Recorded data
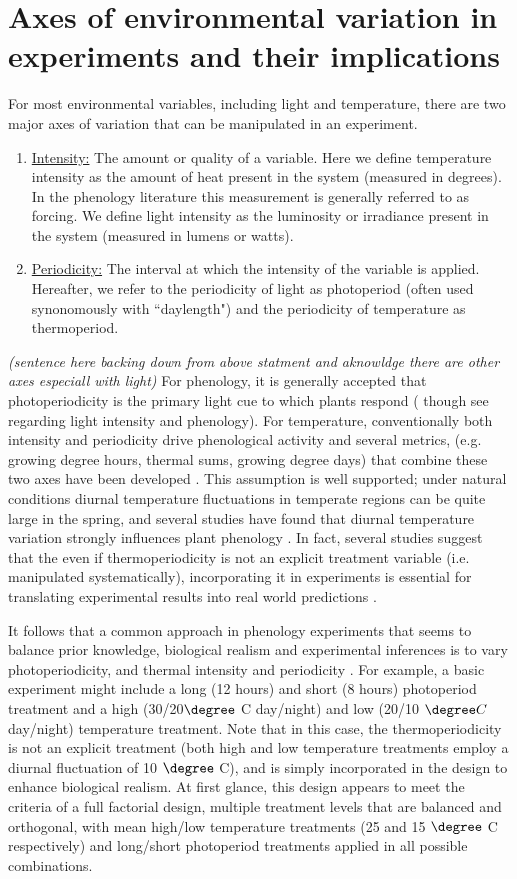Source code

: \documentclass[11pt]{article}
\begin{document}
\section{Axes of environmental variation in experiments and their implications}
For most environmental variables, including light and temperature, there are two major axes of variation that can be manipulated in an experiment.  
\begin{enumerate}
\item \underline{Intensity:} The amount or quality of a variable. Here we define temperature intensity as the amount of heat present in the system (measured in degrees).  In the phenology literature this measurement is generally referred to as forcing. We define light intensity as the luminosity or irradiance present in the system (measured in lumens or watts). 
\item \underline{Periodicity:} The interval at which the intensity of the variable is applied. Hereafter, we refer to the periodicity of light as photoperiod (often used synonomously with ``daylength") and the periodicity of temperature as thermoperiod. 
\end{enumerate}
\textit{(sentence here backing down from above statment and aknowldge there are other axes especiall with light)}
For phenology, it is generally accepted that photoperiodicity is the primary light cue to which plants respond (\citep{} though see \citep{} regarding light intensity and phenology). For temperature, conventionally both intensity and periodicity drive phenological activity \citep{} and several metrics, (e.g. growing degree hours, thermal sums, growing degree days)  that combine these two axes have been developed \citep{}. This assumption is well supported; under natural conditions diurnal temperature fluctuations in temperate regions can be quite large in the spring, and several studies have found that diurnal temperature variation strongly influences plant phenology \citep{}. In fact, several studies suggest that the even if thermoperiodicity is not an explicit treatment variable (i.e. manipulated systematically), incorporating it in experiments is essential for translating experimental results into real world predictions \citep{}.

It follows that a common approach in phenology experiments that seems to balance prior knowledge, biological realism and experimental inferences is to vary photoperiodicity, and thermal intensity and periodicity \citep{}. For example, a basic experiment might include a long (12 hours) and short (8 hours) photoperiod treatment and a high (30/20$\degree$ C day/night) and low (20/10 $\degree C$ day/night) temperature treatment. Note that in this case, the thermoperiodicity is not an explicit treatment (both high and low temperature treatments employ a diurnal fluctuation of 10 $\degree$ C), and is simply incorporated in the design to enhance biological realism. At first glance, this design appears to meet the criteria of a full factorial design, multiple treatment levels that are balanced and orthogonal, with mean high/low temperature treatments (25 and 15 $\degree$ C respectively) and long/short photoperiod treatments applied in all possible combinations.
\end{document}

Aim of the task
Copy out every line of the material above exactly, skipping the pictures.

Answer to the problem
Source code

: \documentclass[11pt]{article}
\begin{document}
\section{Axes of environmental variation in experiments and their implications}
For most environmental variables, including light and temperature, there are two major axes of variation that can be manipulated in an experiment.  
\begin{enumerate}
\item \underline{Intensity:} The amount or quality of a variable. Here we define temperature intensity as the amount of heat present in the system (measured in degrees).  In the phenology literature this measurement is generally referred to as forcing. We define light intensity as the luminosity or irradiance present in the system (measured in lumens or watts). 
\item \underline{Periodicity:} The interval at which the intensity of the variable is applied. Hereafter, we refer to the periodicity of light as photoperiod (often used synonomously with ``daylength") and the periodicity of temperature as thermoperiod. 
\end{enumerate}
\textit{(sentence here backing down from above statment and aknowldge there are other axes especiall with light)}
For phenology, it is generally accepted that photoperiodicity is the primary light cue to which plants respond (\citep{} though see \citep{} regarding light intensity and phenology). For temperature, conventionally both intensity and periodicity drive phenological activity \citep{} and several metrics, (e.g. growing degree hours, thermal sums, growing degree days)  that combine these two axes have been developed \citep{}. This assumption is well supported; under natural conditions diurnal temperature fluctuations in temperate regions can be quite large in the spring, and several studies have found that diurnal temperature variation strongly influences plant phenology \citep{}. In fact, several studies suggest that the even if thermoperiodicity is not an explicit treatment variable (i.e. manipulated systematically), incorporating it in experiments is essential for translating experimental results into real world predictions \citep{}.

It follows that a common approach in phenology experiments that seems to balance prior knowledge, biological realism and experimental inferences is to vary photoperiodicity, and thermal intensity and periodicity \citep{}. For example, a basic experiment might include a long (12 hours) and short (8 hours) photoperiod treatment and a high (30/20$\degree$ C day/night) and low (20/10 $\degree C$ day/night) temperature treatment. Note that in this case, the thermoperiodicity is not an explicit treatment (both high and low temperature treatments employ a diurnal fluctuation of 10 $\degree$ C), and is simply incorporated in the design to enhance biological realism. At first glance, this design appears to meet the criteria of a full factorial design, multiple treatment levels that are balanced and orthogonal, with mean high/low temperature treatments (25 and 15 $\degree$ C respectively) and long/short photoperiod treatments applied in all possible combinations.
\end{document}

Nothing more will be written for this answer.